I know how to do b), using Force = Acceleration x Mass, except I'm not sure how to calculate the deceleration in part A, any ideas anyone?

Edit: How about Change in velocity = acceleration x time? so er.. that would be Deceleration = Change in velocity / time = 100 / 50 = 2m/s???

Edit:: So then Force= Acceleration x Mass... 2 x 78,000 = 156,000 .. or would you divide if its DEceleration?? Hellllllllllp
Your answers are RIGHT!!

...except that acceleration is 2 m/s2 or ms-2 if you prefer.
CrazyChemist
Your answers are RIGHT!!

...except that acceleration is 2 m/s2 or ms-2 if you prefer.


But - how can it be 2m/s^2 if its decelerating?? surely that would be acceleration
It asks for the deceleration - the deceleration is 2ms-2. There's no minus sign before the 2 because it is already clear that it is decelerating not accelerating.
CrazyChemist
It asks for the deceleration - the deceleration is 2ms-2. There's no minus sign before the 2 because it is already clear that it is decelerating not accelerating.


So I would use -2 all the time if I'm talking about deceleration and just the regular 2 for accelaration?
Reply 5
No the unit of acceleration is ms^-2 this never changes! Acceleration is a vector quantity meaning that it must have direction - so if acceleration is positive (forwards in direction) then deceleration (backwards in direction) must be negative.
Trolley
No the unit of acceleration is ms^-2 this never changes! Acceleration is a vector quantity meaning that it must have direction - so if acceleration is positive (forwards in direction) then deceleration (backwards in direction) must be negative.


So what's the unit of deceleration??
hearthethunder
So I would use -2 all the time if I'm talking about deceleration and just the regular 2 for accelaration?
nono - wrong end of stick!

The units ms-2 and m/s-2 are the same thing. There's no such unit that i know of "ms2".

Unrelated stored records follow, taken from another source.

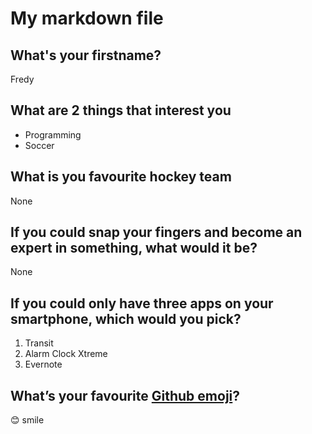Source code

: # My markdown file

## What's your firstname?

Fredy

## What are 2 things that interest you

* Programming
* Soccer

## What is you favourite hockey team

None

## If you could snap your fingers and become an expert in something, what would it be?

None

## If you could only have three apps on your smartphone, which would you pick?

1. Transit
2. Alarm Clock Xtreme
3. Evernote

## What’s your favourite [Github emoji](https://gist.github.com/rxaviers/7360908)?

😊 smile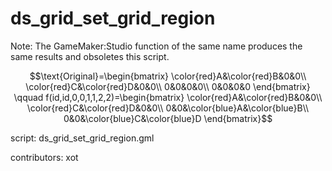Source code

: ds_grid_set_grid_region
=======================

Note: The GameMaker:Studio function of the same name produces 
the same results and obsoletes this script.

$$\text{Original}=\begin{bmatrix}
\color{red}A&\color{red}B&0&0\\
\color{red}C&\color{red}D&0&0\\
0&0&0&0\\
0&0&0&0
\end{bmatrix}
\qquad 
f(id,id,0,0,1,1,2,2)=\begin{bmatrix}
\color{red}A&\color{red}B&0&0\\
\color{red}C&\color{red}D&0&0\\
0&0&\color{blue}A&\color{blue}B\\
0&0&\color{blue}C&\color{blue}D
\end{bmatrix}$$

script: ds_grid_set_grid_region.gml

contributors: xot
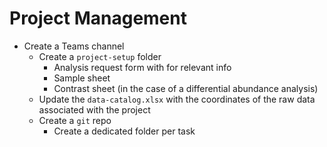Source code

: # Project Management

- Create a Teams channel
    - Create a `project-setup` folder
        - Analysis request form with for relevant info
        - Sample sheet
        - Contrast sheet (in the case of a differential abundance analysis)
    - Update the `data-catalog.xlsx` with the coordinates of the raw data associated with the project
    - Create a `git` repo
        - Create a dedicated folder per task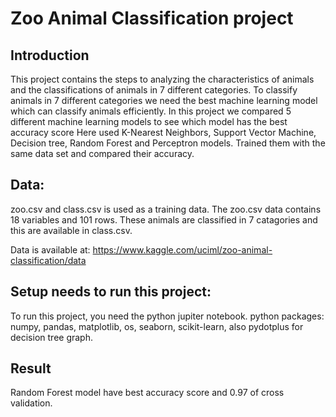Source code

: # **Zoo Animal Classification project**

## Introduction
This project contains the steps to analyzing the characteristics of animals and the classifications of animals in 7 different categories. To classify animals in 7 different categories we need the best machine learning model which can classify animals efficiently. In this project we compared 5 different machine learning models to see which model has the best accuracy score Here used K-Nearest Neighbors, Support Vector Machine, Decision tree, Random Forest and Perceptron models. Trained them with the same data set and compared their accuracy.

## Data:
zoo.csv and class.csv is used as a training data.
The zoo.csv data contains 18 variables and 101 rows. 
These animals are classified in 7 catagories and this are available in class.csv.

Data is available at: https://www.kaggle.com/uciml/zoo-animal-classification/data

## Setup needs to run this project:
To run this project, you need the python jupiter notebook.
python packages: numpy, pandas, matplotlib, os, seaborn, scikit-learn, also pydotplus for decision tree graph.

## Result
Random Forest model have best accuracy score and 0.97 of cross validation.
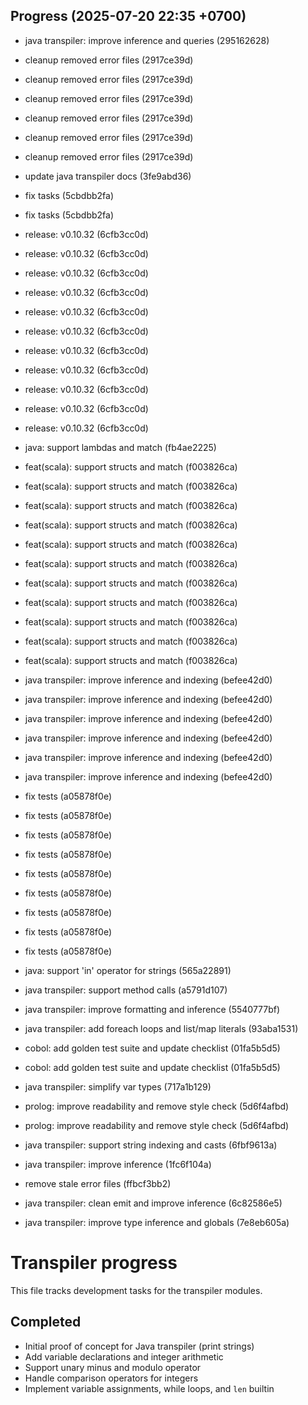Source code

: ## Progress (2025-07-20 22:35 +0700)
- java transpiler: improve inference and queries (295162628)

- cleanup removed error files (2917ce39d)

- cleanup removed error files (2917ce39d)

- cleanup removed error files (2917ce39d)

- cleanup removed error files (2917ce39d)

- cleanup removed error files (2917ce39d)

- cleanup removed error files (2917ce39d)

- update java transpiler docs (3fe9abd36)

- fix tasks (5cbdbb2fa)

- fix tasks (5cbdbb2fa)

- release: v0.10.32 (6cfb3cc0d)

- release: v0.10.32 (6cfb3cc0d)

- release: v0.10.32 (6cfb3cc0d)

- release: v0.10.32 (6cfb3cc0d)

- release: v0.10.32 (6cfb3cc0d)

- release: v0.10.32 (6cfb3cc0d)

- release: v0.10.32 (6cfb3cc0d)

- release: v0.10.32 (6cfb3cc0d)

- release: v0.10.32 (6cfb3cc0d)

- release: v0.10.32 (6cfb3cc0d)

- release: v0.10.32 (6cfb3cc0d)

- java: support lambdas and match (fb4ae2225)

- feat(scala): support structs and match (f003826ca)

- feat(scala): support structs and match (f003826ca)

- feat(scala): support structs and match (f003826ca)

- feat(scala): support structs and match (f003826ca)

- feat(scala): support structs and match (f003826ca)

- feat(scala): support structs and match (f003826ca)

- feat(scala): support structs and match (f003826ca)

- feat(scala): support structs and match (f003826ca)

- feat(scala): support structs and match (f003826ca)

- feat(scala): support structs and match (f003826ca)

- feat(scala): support structs and match (f003826ca)

- java transpiler: improve inference and indexing (befee42d0)

- java transpiler: improve inference and indexing (befee42d0)

- java transpiler: improve inference and indexing (befee42d0)

- java transpiler: improve inference and indexing (befee42d0)

- java transpiler: improve inference and indexing (befee42d0)

- java transpiler: improve inference and indexing (befee42d0)

- fix tests (a05878f0e)

- fix tests (a05878f0e)

- fix tests (a05878f0e)

- fix tests (a05878f0e)

- fix tests (a05878f0e)

- fix tests (a05878f0e)

- fix tests (a05878f0e)

- fix tests (a05878f0e)

- fix tests (a05878f0e)

- java: support 'in' operator for strings (565a22891)

- java transpiler: support method calls (a5791d107)

- java transpiler: improve formatting and inference (5540777bf)

- java transpiler: add foreach loops and list/map literals (93aba1531)

- cobol: add golden test suite and update checklist (01fa5b5d5)

- cobol: add golden test suite and update checklist (01fa5b5d5)

- java transpiler: simplify var types (717a1b129)

- prolog: improve readability and remove style check (5d6f4afbd)

- prolog: improve readability and remove style check (5d6f4afbd)

- java transpiler: support string indexing and casts (6fbf9613a)
- java transpiler: improve inference (1fc6f104a)
- remove stale error files (ffbcf3bb2)
- java transpiler: clean emit and improve inference (6c82586e5)
- java transpiler: improve type inference and globals (7e8eb605a)

# Transpiler progress

This file tracks development tasks for the transpiler modules.

## Completed
- Initial proof of concept for Java transpiler (print strings)
- Add variable declarations and integer arithmetic
- Support unary minus and modulo operator
- Handle comparison operators for integers
- Implement variable assignments, while loops, and `len` builtin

I thought you were reffering to the fact that deceleration is usually written as negative acceleration, eg. -2ms-2. My post was saying that since it is already stated that it is deceleration, there is no need for the "-" in front of the 2: this one >2ms-2 not 2ms- this one>2

I realise it was unclear - apologies.
CrazyChemist
nono - wrong end of stick!

The units ms-2 and m/s-2 are the same thing. There's no such unit that i know of "ms2".

I thought you were reffering to the fact that deceleration is usually written as negative acceleration, eg. -2ms-2. My post was saying that since it is already stated that it is deceleration, there is no need for the "-" in front of the 2: this one >2ms-2 not 2ms- this one>2

I realise it was unclear - apologies.


Ohh so use the same units for both of them yeah I get it now.. it's just in class we've been taught that acceleration is m/s2 rather than m/s-2.
hearthethunder
Ohh so use the same units for both of them yeah I get it now.. it's just in class we've been taught that acceleration is m/s2 rather than m/s-2.
Dammit - there's still a little point here:

unit of acceleration and deceleration are the same (echoing trolley)

This unit can be written as

ms-2

OR

m/s2

Absolutely and categorically NOT

m/s-2
CrazyChemist
Dammit - there's still a little point here:

unit of acceleration and deceleration are the same (echoing trolley)

This unit can be written as

ms-2

OR

m/s2

Absolutely and categorically NOT

m/s-2


Aha!!! *moment of realisation* ... *cements into mind*
hearthethunder
Aha!!! *moment of realisation* ... *cements into mind*
:biggrin: great
Reply 12
Poor Chemist...hehe